Natural Language Processing
Domain Knowledge Graph Construction and Reasoning Techniques on Multi-Source Data
In recent years, the demand for knowledge graph has changed from simple data support to complex decision support, which requires the knowledge graph to evolve from a single source to multi-source.
At present, there are many types of raw materials can be used for knowledge graph construction, including table data, text data, voice data, picture data and other structured, semi-structured and unstructured data. However, in most cases, the data scatter, meanwhile the standards of each data source are different, there are data errors or conflicts. For example, in many scenes, the problem of knowledge attribute alignment and mapping among various sub platforms within the enterprise is common, which can lead to the lack of information between demand insight side and supply side.
There are many methods can be applied to help build the domain knowledge graph on multi-source data. For example, extraction and fusion technology can be applied to the attribute completion, alignment and normalization, which can pull through the mapping between the CPV attribute and the retail downstream attribute of each side, and better establish the connection between the demand side and the supply side.

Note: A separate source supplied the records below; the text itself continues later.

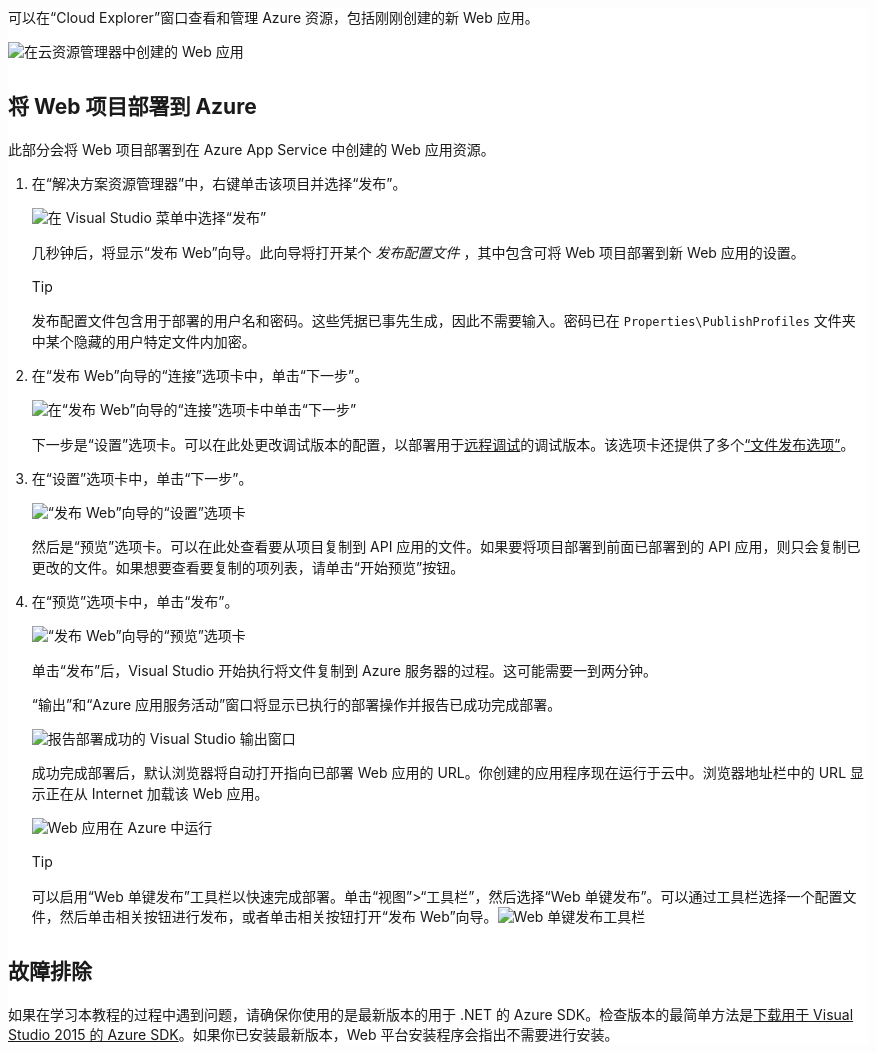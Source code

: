 可以在“Cloud Explorer”窗口查看和管理 Azure 资源，包括刚刚创建的新 Web 应用。

![在云资源管理器中创建的 Web 应用](./media/web-sites-dotnet-get-started/siteinse.png)  

## <a name="deploy-the-application-to-azure" id="deploy-the-web-project-to-the-azure-web-app"></a>将 Web 项目部署到 Azure
此部分会将 Web 项目部署到在 Azure App Service 中创建的 Web 应用资源。

1. 在“解决方案资源管理器”中，右键单击该项目并选择“发布”。

    ![在 Visual Studio 菜单中选择“发布”](./media/web-sites-dotnet-get-started/choosepublish.png)

    几秒钟后，将显示“发布 Web”向导。此向导将打开某个 *发布配置文件* ，其中包含可将 Web 项目部署到新 Web 应用的设置。

    > [!TIP] 
    发布配置文件包含用于部署的用户名和密码。这些凭据已事先生成，因此不需要输入。密码已在 `Properties\PublishProfiles` 文件夹中某个隐藏的用户特定文件内加密。
    >
    >
2. 在“发布 Web”向导的“连接”选项卡中，单击“下一步”。

    ![在“发布 Web”向导的“连接”选项卡中单击“下一步”](./media/web-sites-dotnet-get-started/GS13ValidateConnection.png)  

    下一步是“设置”选项卡。可以在此处更改调试版本的配置，以部署用于[远程调试](./web-sites-dotnet-troubleshoot-visual-studio.md#remotedebug)的调试版本。该选项卡还提供了多个[“文件发布选项”](https://msdn.microsoft.com/zh-cn/library/dd465337.aspx#Anchor_2)。
3. 在“设置”选项卡中，单击“下一步”。

    ![“发布 Web”向导的“设置”选项卡](./media/web-sites-dotnet-get-started/GS13SettingsTab.png)  

    然后是“预览”选项卡。可以在此处查看要从项目复制到 API 应用的文件。如果要将项目部署到前面已部署到的 API 应用，则只会复制已更改的文件。如果想要查看要复制的项列表，请单击“开始预览”按钮。
4. 在“预览”选项卡中，单击“发布”。

    ![“发布 Web”向导的“预览”选项卡](./media/web-sites-dotnet-get-started/GS13previewoutput.png)

    单击“发布”后，Visual Studio 开始执行将文件复制到 Azure 服务器的过程。这可能需要一到两分钟。

    “输出”和“Azure 应用服务活动”窗口将显示已执行的部署操作并报告已成功完成部署。

    ![报告部署成功的 Visual Studio 输出窗口](./media/web-sites-dotnet-get-started/PublishOutput.png)

    成功完成部署后，默认浏览器将自动打开指向已部署 Web 应用的 URL。你创建的应用程序现在运行于云中。浏览器地址栏中的 URL 显示正在从 Internet 加载该 Web 应用。

    ![Web 应用在 Azure 中运行](./media/web-sites-dotnet-get-started/GS13deployedsite.png)

    > [!TIP]
    可以启用“Web 单键发布”工具栏以快速完成部署。单击“视图”>“工具栏”，然后选择“Web 单键发布”。可以通过工具栏选择一个配置文件，然后单击相关按钮进行发布，或者单击相关按钮打开“发布 Web”向导。![Web 单键发布工具栏](./media/web-sites-dotnet-get-started/weboneclickpublish.png)
    > 
    > 

## <a name="troubleshooting"></a>故障排除
如果在学习本教程的过程中遇到问题，请确保你使用的是最新版本的用于 .NET 的 Azure SDK。检查版本的最简单方法是[下载用于 Visual Studio 2015 的 Azure SDK](http://go.microsoft.com/fwlink/?linkid=518003)。如果你已安装最新版本，Web 平台安装程序会指出不需要进行安装。
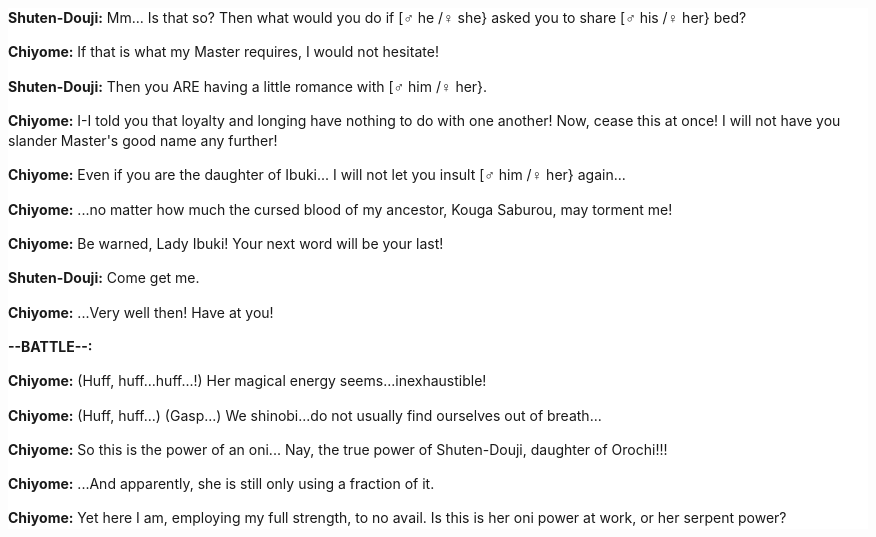  
**Shuten-Douji:**
Mm... Is that so? Then what would you do if [♂ he /♀️ she} asked you to share [♂ his /♀️ her} bed?

 
**Chiyome:**
If that is what my Master requires,
I would not hesitate!

 
**Shuten-Douji:**
Then you ARE having a little romance with [♂ him /♀️ her}.

 
**Chiyome:**
I-I told you that loyalty and longing have nothing to do with one another! Now, cease this at once! I will not have you slander Master's good name any further!

 
**Chiyome:**
Even if you are the daughter of Ibuki...
I will not let you insult [♂ him /♀️ her} again...

 
**Chiyome:**
...no matter how much the cursed blood of my ancestor, Kouga Saburou, may torment me!

 
**Chiyome:**
Be warned, Lady Ibuki!
Your next word will be your last!

 
**Shuten-Douji:**
Come get me.

 
**Chiyome:**
...Very well then! Have at you!


**--BATTLE--:**

**Chiyome:**
(Huff, huff...huff...!)
Her magical energy seems...inexhaustible!

 
**Chiyome:**
(Huff, huff...)
(Gasp...) We shinobi...do not usually find ourselves out of breath...

 
**Chiyome:**
So this is the power of an oni... Nay, the true power of Shuten-Douji, daughter of Orochi!!!

 
**Chiyome:**
...And apparently, she is still only using a fraction of it.

 
**Chiyome:**
Yet here I am, employing my full strength, to no avail. Is this is her oni power at work, or her serpent power?
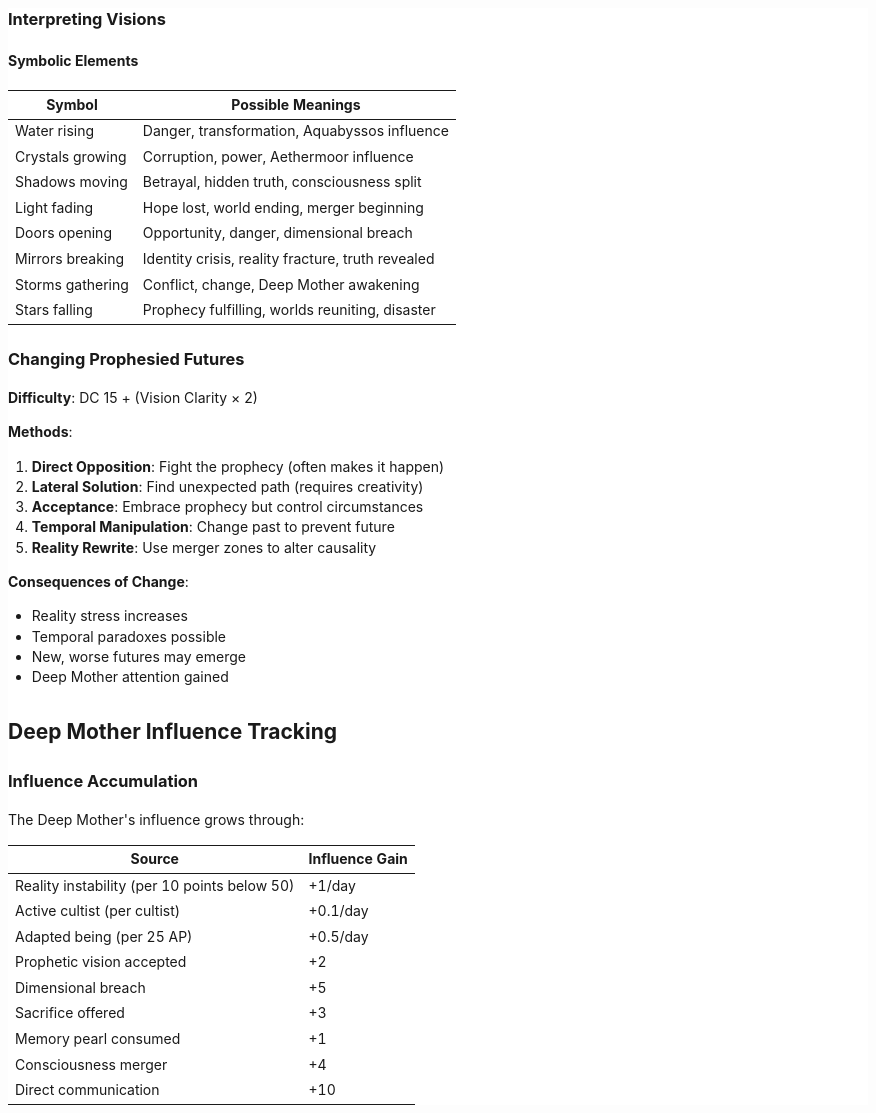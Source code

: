 ### Interpreting Visions

#### Symbolic Elements

| Symbol | Possible Meanings |
|--------|------------------|
| Water rising | Danger, transformation, Aquabyssos influence |
| Crystals growing | Corruption, power, Aethermoor influence |
| Shadows moving | Betrayal, hidden truth, consciousness split |
| Light fading | Hope lost, world ending, merger beginning |
| Doors opening | Opportunity, danger, dimensional breach |
| Mirrors breaking | Identity crisis, reality fracture, truth revealed |
| Storms gathering | Conflict, change, Deep Mother awakening |
| Stars falling | Prophecy fulfilling, worlds reuniting, disaster |

### Changing Prophesied Futures

**Difficulty**: DC 15 + (Vision Clarity × 2)

**Methods**:
1. **Direct Opposition**: Fight the prophecy (often makes it happen)
2. **Lateral Solution**: Find unexpected path (requires creativity)
3. **Acceptance**: Embrace prophecy but control circumstances
4. **Temporal Manipulation**: Change past to prevent future
5. **Reality Rewrite**: Use merger zones to alter causality

**Consequences of Change**:
- Reality stress increases
- Temporal paradoxes possible
- New, worse futures may emerge
- Deep Mother attention gained

## Deep Mother Influence Tracking

### Influence Accumulation

The Deep Mother's influence grows through:

| Source | Influence Gain |
|--------|----------------|
| Reality instability (per 10 points below 50) | +1/day |
| Active cultist (per cultist) | +0.1/day |
| Adapted being (per 25 AP) | +0.5/day |
| Prophetic vision accepted | +2 |
| Dimensional breach | +5 |
| Sacrifice offered | +3 |
| Memory pearl consumed | +1 |
| Consciousness merger | +4 |
| Direct communication | +10 |
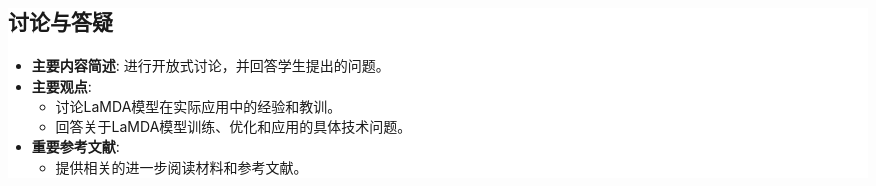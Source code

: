 ## 讨论与答疑

- **主要内容简述**: 进行开放式讨论，并回答学生提出的问题。
- **主要观点**:
  - 讨论LaMDA模型在实际应用中的经验和教训。
  - 回答关于LaMDA模型训练、优化和应用的具体技术问题。
- **重要参考文献**:
  - 提供相关的进一步阅读材料和参考文献。
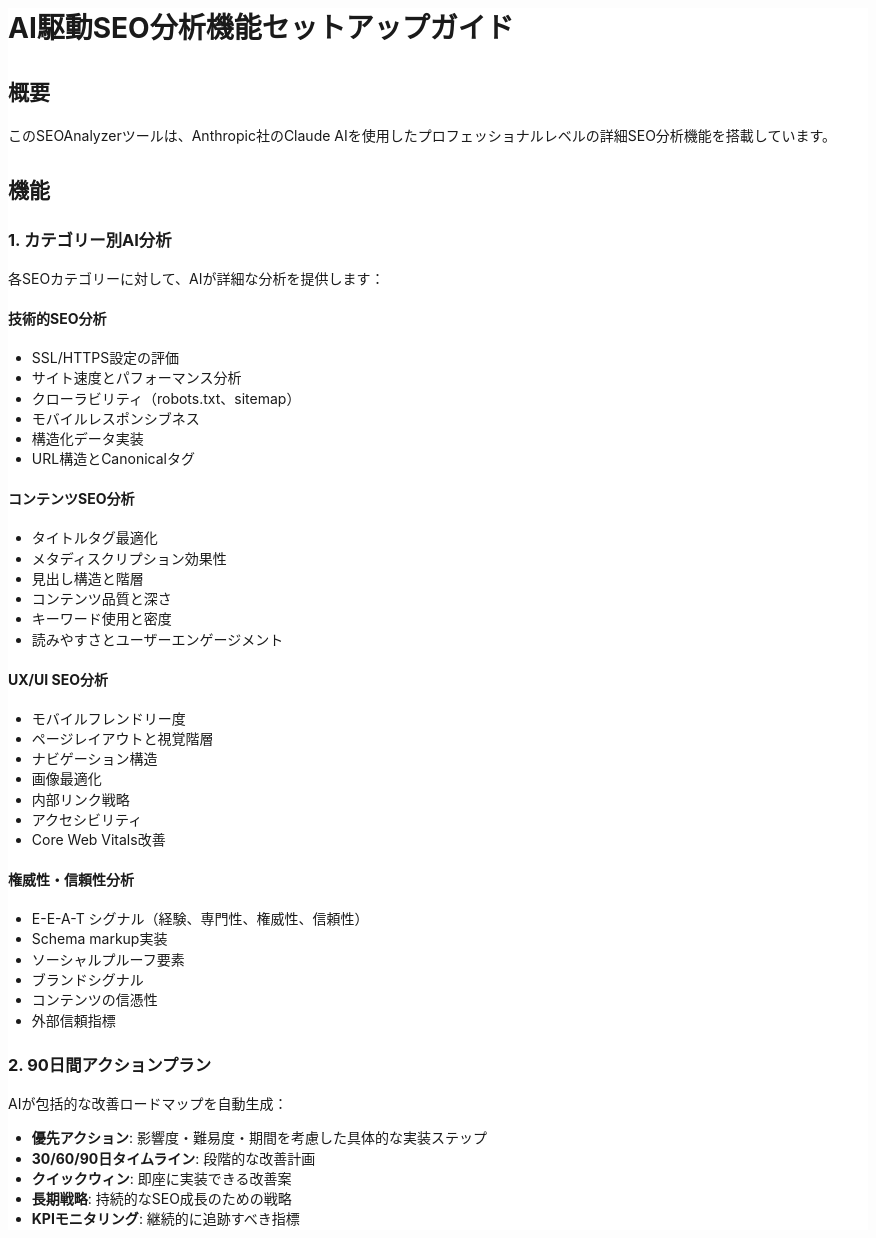 # AI駆動SEO分析機能セットアップガイド

## 概要

このSEOAnalyzerツールは、Anthropic社のClaude AIを使用したプロフェッショナルレベルの詳細SEO分析機能を搭載しています。

## 機能

### 1. カテゴリー別AI分析

各SEOカテゴリーに対して、AIが詳細な分析を提供します：

#### 技術的SEO分析
- SSL/HTTPS設定の評価
- サイト速度とパフォーマンス分析
- クローラビリティ（robots.txt、sitemap）
- モバイルレスポンシブネス
- 構造化データ実装
- URL構造とCanonicalタグ

#### コンテンツSEO分析
- タイトルタグ最適化
- メタディスクリプション効果性
- 見出し構造と階層
- コンテンツ品質と深さ
- キーワード使用と密度
- 読みやすさとユーザーエンゲージメント

#### UX/UI SEO分析
- モバイルフレンドリー度
- ページレイアウトと視覚階層
- ナビゲーション構造
- 画像最適化
- 内部リンク戦略
- アクセシビリティ
- Core Web Vitals改善

#### 権威性・信頼性分析
- E-E-A-T シグナル（経験、専門性、権威性、信頼性）
- Schema markup実装
- ソーシャルプルーフ要素
- ブランドシグナル
- コンテンツの信憑性
- 外部信頼指標

### 2. 90日間アクションプラン

AIが包括的な改善ロードマップを自動生成：

- **優先アクション**: 影響度・難易度・期間を考慮した具体的な実装ステップ
- **30/60/90日タイムライン**: 段階的な改善計画
- **クイックウィン**: 即座に実装できる改善案
- **長期戦略**: 持続的なSEO成長のための戦略
- **KPIモニタリング**: 継続的に追跡すべき指標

Meanwhile, relation reasoning technology can establish a clear industrial chain to enrich our knowledge graph, which can improve the platform's planning, sourcing ability, and then help customers find more efficient sources of goods.
- A methodical knowledge extraction model for extracting key domain entities and attributes accurately from our multimodal large-scale unstructured data
- A reliable fusion mechanism for entities and attributes extracting from the multi-source data
- A reliable relationship reasoning model that compatible with large-scale computation and real-time reasoning tasks, such as similarity evaluation, deep search, and so on
Related Research Topics
- Domain keyword and information extraction from our large-scale unstructured data
- Construction of bottom-up concept graph from multi source data automatically and integration with the top-down manual concept graph
- Construction of quality evaluation system for knowledge graph, such as credibility evaluation for entities, attributes and relationships extracted from multiple data sources
- Denoising techniques for knowledge graph with noises and conflicts
- A noise insensitive knowledge representation framework to mine and filter the potential noise and conflict in the knowledge graph
- Attribute fusion and entity links between multiple domain knowledge Graph
- Relationship extraction and reasoning from our multimodal large-scale unstructured data
- Graph embedding and storage method that compatible with large-scale computing and real-time search
- A knowledge system prototype including knowledge extraction，knowledge representation，knowledge fusion and knowledge reasoning for our business
Suggested Collaboration Method
ARF (Alibaba Research Fellowship), three months ~ one year onsite.